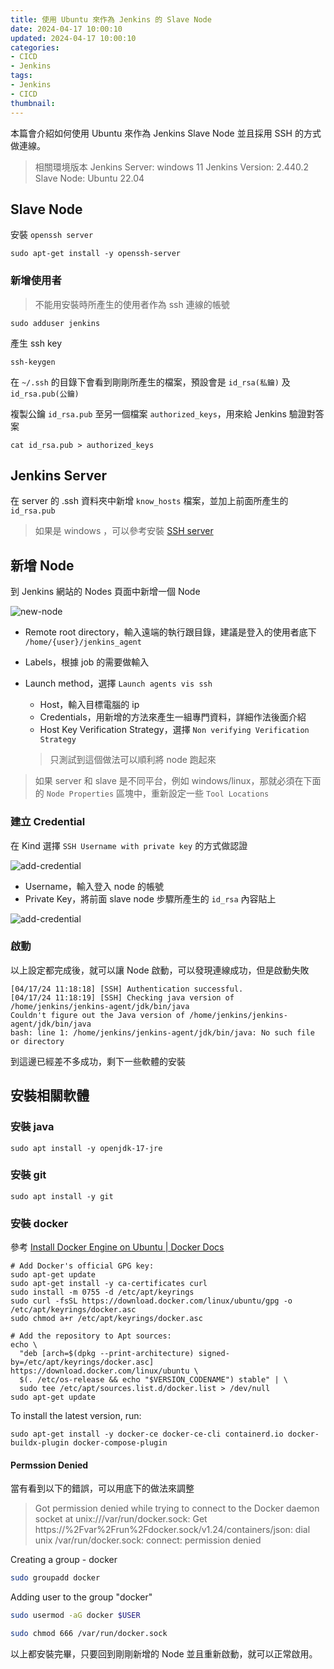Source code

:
 ```yaml
---
title: 使用 Ubuntu 來作為 Jenkins 的 Slave Node
date: 2024-04-17 10:00:10
updated: 2024-04-17 10:00:10
categories:
- CICD
- Jenkins
tags:
- Jenkins
- CICD
thumbnail: 
---
```


本篇會介紹如何使用 Ubuntu 來作為 Jenkins Slave Node 並且採用 SSH 的方式做連線。

<!-- more -->

> 相關環境版本
> Jenkins Server: windows 11
> Jenkins Version: 2.440.2
> Slave Node: Ubuntu 22.04

## Slave Node

安裝 `openssh server`

```shell
sudo apt-get install -y openssh-server
```

### 新增使用者

> 不能用安裝時所產生的使用者作為 ssh 連線的帳號

```shell
sudo adduser jenkins
```

產生 ssh key

```shell
ssh-keygen
```

在 `~/.ssh` 的目錄下會看到剛剛所產生的檔案，預設會是 `id_rsa(私鑰)` 及 `id_rsa.pub(公鑰)`

複製公鑰 `id_rsa.pub` 至另一個檔案 `authorized_keys`，用來給 Jenkins 驗證對答案

```shell
cat id_rsa.pub > authorized_keys
```

## Jenkins Server

在 server 的 .ssh 資料夾中新增 `know_hosts` 檔案，並加上前面所產生的 `id_rsa.pub`

> 如果是 windows ，可以參考安裝 [SSH server](https://learn.microsoft.com/zh-tw/windows-server/administration/openssh/openssh_install_firstuse?tabs=powershell)

## 新增 Node

到 Jenkins 網站的 Nodes 頁面中新增一個 Node

![new-node](new-node.png)

- Remote root directory，輸入遠端的執行跟目錄，建議是登入的使用者底下 `/home/{user}/jenkins_agent`

- Labels，根據 job 的需要做輸入

- Launch method，選擇 `Launch agents vis ssh`

  - Host，輸入目標電腦的 ip
  - Credentials，用新增的方法來產生一組專門資料，詳細作法後面介紹
  - Host Key Verification Strategy，選擇 `Non verifying Verification Strategy`

  > 只測試到這個做法可以順利將 node 跑起來

>  如果 server 和 slave 是不同平台，例如 windows/linux，那就必須在下面的 `Node Properties` 區塊中，重新設定一些 `Tool Locations`

### 建立 Credential

在 Kind 選擇 `SSH Username with private key` 的方式做認證

![add-credential](add-credential1.png)

- Username，輸入登入 node 的帳號
- Private Key，將前面 slave node 步驟所產生的 `id_rsa` 內容貼上

![add-credential](add-credential2.png)

### 啟動

以上設定都完成後，就可以讓 Node 啟動，可以發現連線成功，但是啟動失敗

```
[04/17/24 11:18:18] [SSH] Authentication successful.
[04/17/24 11:18:19] [SSH] Checking java version of /home/jenkins/jenkins-agent/jdk/bin/java
Couldn't figure out the Java version of /home/jenkins/jenkins-agent/jdk/bin/java
bash: line 1: /home/jenkins/jenkins-agent/jdk/bin/java: No such file or directory
```

到這邊已經差不多成功，剩下一些軟體的安裝

## 安裝相關軟體

### 安裝 java

```shell
sudo apt install -y openjdk-17-jre
```

### 安裝 git

```shell
sudo apt install -y git
```

### 安裝 docker

參考 [Install Docker Engine on Ubuntu | Docker Docs](https://docs.docker.com/engine/install/ubuntu/#install-using-the-repository)

```shell
# Add Docker's official GPG key:
sudo apt-get update
sudo apt-get install -y ca-certificates curl
sudo install -m 0755 -d /etc/apt/keyrings
sudo curl -fsSL https://download.docker.com/linux/ubuntu/gpg -o /etc/apt/keyrings/docker.asc
sudo chmod a+r /etc/apt/keyrings/docker.asc

# Add the repository to Apt sources:
echo \
  "deb [arch=$(dpkg --print-architecture) signed-by=/etc/apt/keyrings/docker.asc] https://download.docker.com/linux/ubuntu \
  $(. /etc/os-release && echo "$VERSION_CODENAME") stable" | \
  sudo tee /etc/apt/sources.list.d/docker.list > /dev/null
sudo apt-get update
```

To install the latest version, run:

```shell
sudo apt-get install -y docker-ce docker-ce-cli containerd.io docker-buildx-plugin docker-compose-plugin
```

#### Permssion Denied

當有看到以下的錯誤，可以用底下的做法來調整

> Got permission denied while trying to connect to the Docker daemon socket at unix:///var/run/docker.sock: Get https://%2Fvar%2Frun%2Fdocker.sock/v1.24/containers/json: dial unix /var/run/docker.sock: connect: permission denied

Creating a group - docker

```bash
sudo groupadd docker
```

Adding user to the group "docker"

```bash
sudo usermod -aG docker $USER

sudo chmod 666 /var/run/docker.sock
```



以上都安裝完畢，只要回到剛剛新增的 Node 並且重新啟動，就可以正常啟用。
--------------------------------------------------
• _TASK INSTRUCTIONS_
Wherever a line of the listing above contains the string "echo", copy that line.

• _SOLUTION FOR THIS EXERCISE_
echo \
  $(. /etc/os-release && echo "$VERSION_CODENAME") stable" | \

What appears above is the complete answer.